The FBI's Carnivore is a good example of a system that can be used to
eavesdrop on suspicious Internet-based communications such as e-mail messages.
But Carnivore — now known as DCS-1000 — is limited by the fact that special
equipment has to be deployed at the Internet service provider's facility
through which the suspect data traffic passes.
More preferable is a wiretap system that would already be deployed around
the Internet and could be activated and operated remotely as needed by law
enforcement agents. Such a system has been called for under the Communications
Assistance for Law Enforcement Act (CALEA) of 1994, but the federal government
has so far not required its deployment, in part because of industry objections
about the price of compliance.
"Today, there is very spotty coverage because so few ISPs comply," said
Mike Paquette, vice president of marketing and product management at Top
Layer Networks, which is developing a system that enables this type of Internet
wiretapping. "This is one reason why Carnivore exists."

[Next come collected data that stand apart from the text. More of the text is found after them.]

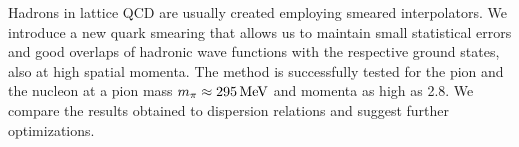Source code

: Hadrons in lattice QCD are usually created employing smeared interpolators.
We introduce a new quark smearing that
allows us to maintain small statistical errors and good overlaps of hadronic
wave functions with the respective ground states, also at high spatial
momenta. The method is successfully tested for the pion and the nucleon
at a pion mass $m_{\pi}\approx 295\units{MeV}$ and momenta as high as
2.8. We compare the results obtained to dispersion
relations and suggest further optimizations.
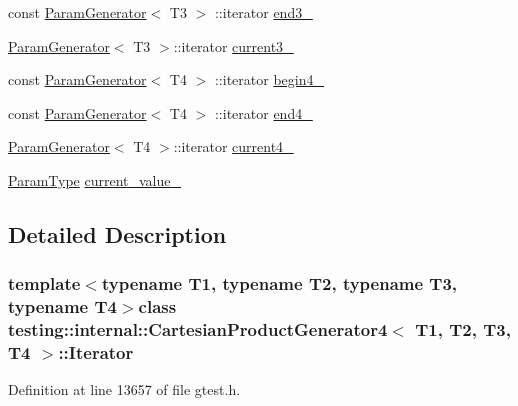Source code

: \begin{DoxyCompactItemize}
\item 
const \hyperlink{classtesting_1_1internal_1_1ParamGenerator}{\-Param\-Generator}$<$ \-T3 $>$\*
\-::iterator \hyperlink{classtesting_1_1internal_1_1CartesianProductGenerator4_1_1Iterator_a41f5fcf2148ca9237a3157b3cb8599b4}{end3\-\_\-}
\item 
\hyperlink{classtesting_1_1internal_1_1ParamGenerator}{\-Param\-Generator}$<$ \-T3 $>$\-::iterator \hyperlink{classtesting_1_1internal_1_1CartesianProductGenerator4_1_1Iterator_aebedcdf0a5114a1e4e9fc9bdc6ae4ff1}{current3\-\_\-}
\item 
const \hyperlink{classtesting_1_1internal_1_1ParamGenerator}{\-Param\-Generator}$<$ \-T4 $>$\*
\-::iterator \hyperlink{classtesting_1_1internal_1_1CartesianProductGenerator4_1_1Iterator_a0fdeb2c1ac69631ac7174fb09f4416ae}{begin4\-\_\-}
\item 
const \hyperlink{classtesting_1_1internal_1_1ParamGenerator}{\-Param\-Generator}$<$ \-T4 $>$\*
\-::iterator \hyperlink{classtesting_1_1internal_1_1CartesianProductGenerator4_1_1Iterator_a22d11bcaecba58d3423394477b7f309b}{end4\-\_\-}
\item 
\hyperlink{classtesting_1_1internal_1_1ParamGenerator}{\-Param\-Generator}$<$ \-T4 $>$\-::iterator \hyperlink{classtesting_1_1internal_1_1CartesianProductGenerator4_1_1Iterator_a2a2265421d191a086c0e2f6142814643}{current4\-\_\-}
\item 
\hyperlink{classtesting_1_1internal_1_1CartesianProductGenerator4_a99c0f82cb1095cf66d28100490e9fa39}{\-Param\-Type} \hyperlink{classtesting_1_1internal_1_1CartesianProductGenerator4_1_1Iterator_a1b76a85d1482a16a96efc293e8384512}{current\-\_\-value\-\_\-}
\end{DoxyCompactItemize}


\subsection{\-Detailed \-Description}
\subsubsection*{template$<$typename T1, typename T2, typename T3, typename T4$>$class testing\-::internal\-::\-Cartesian\-Product\-Generator4$<$ T1, T2, T3, T4 $>$\-::\-Iterator}



\-Definition at line 13657 of file gtest.\-h.



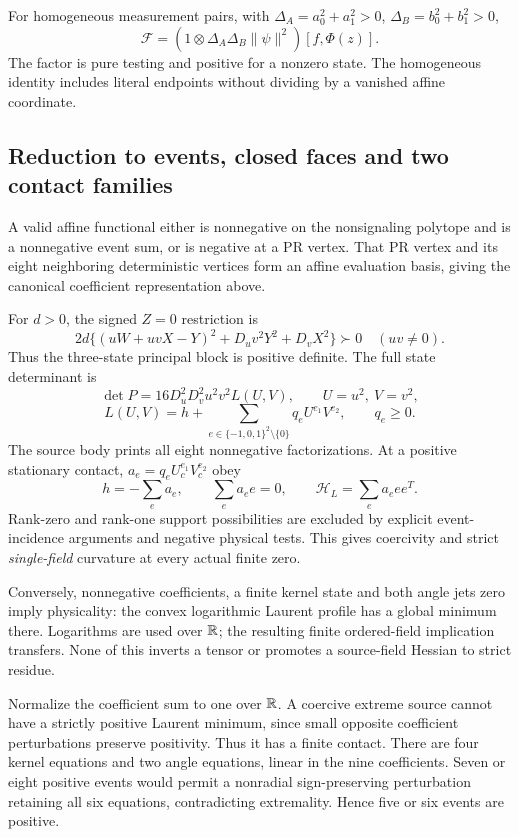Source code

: For homogeneous measurement pairs, with
\(\Delta_A=a_0^2+a_1^2>0\), \(\Delta_B=b_0^2+b_1^2>0\),
\[
 \mathcal F=(1\otimes\Delta_A\Delta_B\|\psi\|^2)[f,\Phi(z)].
\]
The factor is pure testing and positive for a nonzero state.
The homogeneous identity includes literal endpoints without dividing
by a vanished affine coordinate. 

\subsection{Reduction to events, closed faces and two contact families}

A valid affine functional either is nonnegative on the nonsignaling
polytope and is a nonnegative event sum, or is negative at a PR vertex.
That PR vertex and its eight neighboring deterministic vertices form
an affine evaluation basis, giving the canonical coefficient
representation above.

For \(d>0\), the signed \(Z=0\) restriction is
\[
 2d\{(uW+uvX-Y)^2+D_uv^2Y^2+D_vX^2\}\succ0
 \quad(uv\ne0).
\]
Thus the three-state principal block is positive definite.
The full state determinant is
\[
 \det P=16D_u^2D_v^2u^2v^2L(U,V),\qquad U=u^2,\ V=v^2,
\]
\[
 L(U,V)=h+\sum_{e\in\{-1,0,1\}^2\setminus\{0\}}
 q_eU^{e_1}V^{e_2},\qquad q_e\ge0.
\]
The source body prints all eight nonnegative factorizations.
At a positive stationary contact,
\(a_e=q_eU_c^{e_1}V_c^{e_2}\) obey
\[
 h=-\sum_ea_e,\qquad \sum_ea_ee=0,\qquad
 \mathcal H_L=\sum_ea_eee^T.
\]
Rank-zero and rank-one support possibilities are excluded by explicit
event-incidence arguments and negative physical tests. This gives
coercivity and strict \emph{single-field} curvature at every actual
finite zero.

Conversely, nonnegative coefficients, a finite kernel state and both
angle jets zero imply physicality: the convex logarithmic Laurent
profile has a global minimum there. Logarithms are used over \(\R\);
the resulting finite ordered-field implication transfers. None of this
inverts a tensor or promotes a source-field Hessian to strict residue.

Normalize the coefficient sum to one over \(\R\).
A coercive extreme source cannot have a strictly positive Laurent
minimum, since small opposite coefficient perturbations preserve
positivity. Thus it has a finite contact.
There are four kernel equations and two angle equations, linear in
the nine coefficients. Seven or eight positive events would permit a
nonradial sign-preserving perturbation retaining all six equations,
contradicting extremality. Hence five or six events are positive.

Paquette said improvements in price and performance will make it feasible
to more widely deploy the systems called for by CALEA. For example, current
wiretapping technology can handle only about 1 gigabit/sec of data traffic
per line, which is not much. Top Layer and other vendors are developing
systems that will be able to handle 10 times that much traffic and more,
changing the economics of deploying the equipment.
With more powerful hardware, "in the future, you might have equipment
located around a fewer aggregation points [for Internet traffic], as opposed
to having lots of smaller systems located at all the ISPs," Paquette said.
Once coverage is more complete, Paquette envisions a system that provides
law enforcement officials with full electronic access to targeted communications.
The officers would obtain warrants from judges authorizing a wiretap, then
use court-issued digital certificates to activate the eavesdropping equipment
Even with this ability, federal officials will not have an unimpeded,
omniscient view of electronic communications around the country.
"The ready availability of cryptography software is a problem," said
Daniel Ryan, a security consultant and former director of information systems
security at the Pentagon. "For those of us who want to do credit card transactions
on the Web, 128-bit encryption is good. The problem is that the bad guys
can do it, too."
It is generally thought that a computer powerful enough to crack 128-bit
encryption does not exist, said John Worrall, director of product marketing
at RSA Security Inc.
But scientists are working on one that someday might be powerful enough
to beat 128-bit encryption — a so-called quantum computer that relies on
principles of quantum mechanics to process enormous amounts of information.
But daunting design challenges must be overcome before such a computer can
be built on a useful scale.
Even if law enforcement officers can't read the contents of encrypted
messages, they can glean valuable information with traffic analysis systems,
Ryan said. By tracing data packets as they move across the Internet, they
can see who is sending and receiving messages, which can help them identify
people who might be involved in terrorist activities.
Diane Frank contributed to this article.